Problem requirements — Transcribe the entries exactly; images are not part of the copy.

+++

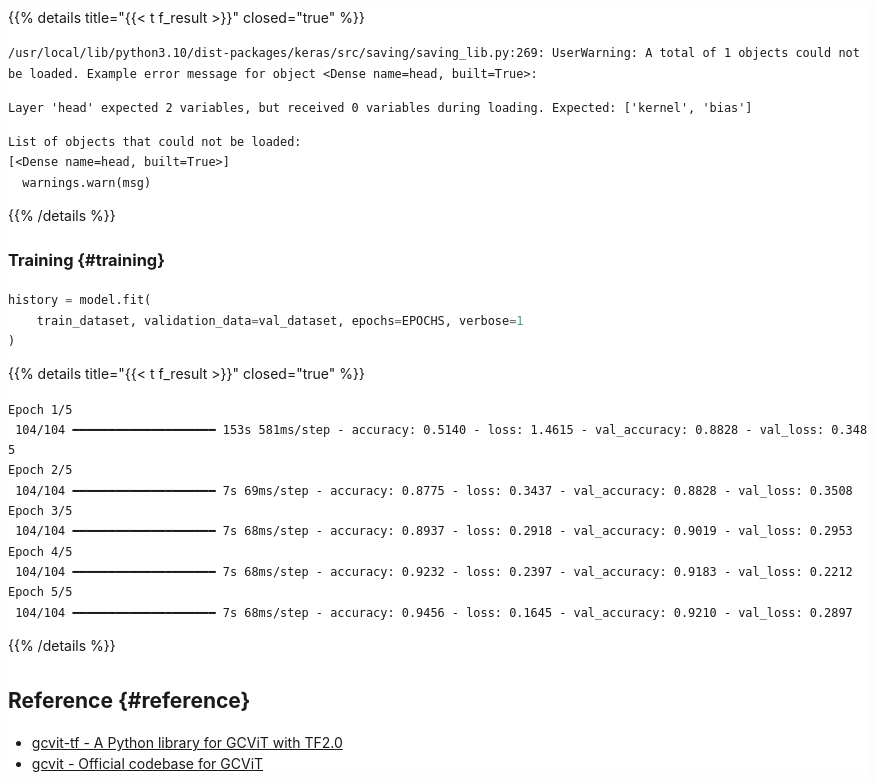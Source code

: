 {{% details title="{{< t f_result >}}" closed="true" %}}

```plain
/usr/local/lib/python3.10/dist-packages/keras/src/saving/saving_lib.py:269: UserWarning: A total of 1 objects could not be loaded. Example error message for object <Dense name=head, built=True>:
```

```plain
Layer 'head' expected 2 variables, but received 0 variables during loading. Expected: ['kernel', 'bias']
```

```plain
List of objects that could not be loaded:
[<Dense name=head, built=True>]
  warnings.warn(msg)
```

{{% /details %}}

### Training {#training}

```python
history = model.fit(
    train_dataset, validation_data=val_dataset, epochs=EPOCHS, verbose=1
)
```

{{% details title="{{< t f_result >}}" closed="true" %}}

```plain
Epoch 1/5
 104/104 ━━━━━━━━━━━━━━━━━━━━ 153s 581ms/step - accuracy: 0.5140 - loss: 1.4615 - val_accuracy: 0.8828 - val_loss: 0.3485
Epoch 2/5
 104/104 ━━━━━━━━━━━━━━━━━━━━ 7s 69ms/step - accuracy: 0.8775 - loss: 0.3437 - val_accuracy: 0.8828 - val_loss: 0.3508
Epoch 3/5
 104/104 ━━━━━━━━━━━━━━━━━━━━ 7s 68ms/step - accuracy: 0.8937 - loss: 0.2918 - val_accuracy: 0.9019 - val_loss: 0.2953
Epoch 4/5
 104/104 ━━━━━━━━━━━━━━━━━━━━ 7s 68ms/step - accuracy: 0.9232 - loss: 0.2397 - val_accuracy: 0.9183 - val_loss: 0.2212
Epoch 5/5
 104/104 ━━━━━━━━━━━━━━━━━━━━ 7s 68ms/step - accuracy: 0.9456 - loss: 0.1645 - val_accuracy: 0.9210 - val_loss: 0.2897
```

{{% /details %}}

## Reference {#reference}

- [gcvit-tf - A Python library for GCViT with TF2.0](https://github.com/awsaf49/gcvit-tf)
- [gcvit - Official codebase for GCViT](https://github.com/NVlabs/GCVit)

+++

Response to the task —
Source code

: {{% details title="{{< t f_result >}}" closed="true" %}}

```plain
/usr/local/lib/python3.10/dist-packages/keras/src/saving/saving_lib.py:269: UserWarning: A total of 1 objects could not be loaded. Example error message for object <Dense name=head, built=True>:
```

```plain
Layer 'head' expected 2 variables, but received 0 variables during loading. Expected: ['kernel', 'bias']
```

```plain
List of objects that could not be loaded:
[<Dense name=head, built=True>]
  warnings.warn(msg)
```

{{% /details %}}

### Training {#training}

```python
history = model.fit(
    train_dataset, validation_data=val_dataset, epochs=EPOCHS, verbose=1
)
```

{{% details title="{{< t f_result >}}" closed="true" %}}

```plain
Epoch 1/5
 104/104 ━━━━━━━━━━━━━━━━━━━━ 153s 581ms/step - accuracy: 0.5140 - loss: 1.4615 - val_accuracy: 0.8828 - val_loss: 0.3485
Epoch 2/5
 104/104 ━━━━━━━━━━━━━━━━━━━━ 7s 69ms/step - accuracy: 0.8775 - loss: 0.3437 - val_accuracy: 0.8828 - val_loss: 0.3508
Epoch 3/5
 104/104 ━━━━━━━━━━━━━━━━━━━━ 7s 68ms/step - accuracy: 0.8937 - loss: 0.2918 - val_accuracy: 0.9019 - val_loss: 0.2953
Epoch 4/5
 104/104 ━━━━━━━━━━━━━━━━━━━━ 7s 68ms/step - accuracy: 0.9232 - loss: 0.2397 - val_accuracy: 0.9183 - val_loss: 0.2212
Epoch 5/5
 104/104 ━━━━━━━━━━━━━━━━━━━━ 7s 68ms/step - accuracy: 0.9456 - loss: 0.1645 - val_accuracy: 0.9210 - val_loss: 0.2897
```

{{% /details %}}

## Reference {#reference}

- [gcvit-tf - A Python library for GCViT with TF2.0](https://github.com/awsaf49/gcvit-tf)
- [gcvit - Official codebase for GCViT](https://github.com/NVlabs/GCVit)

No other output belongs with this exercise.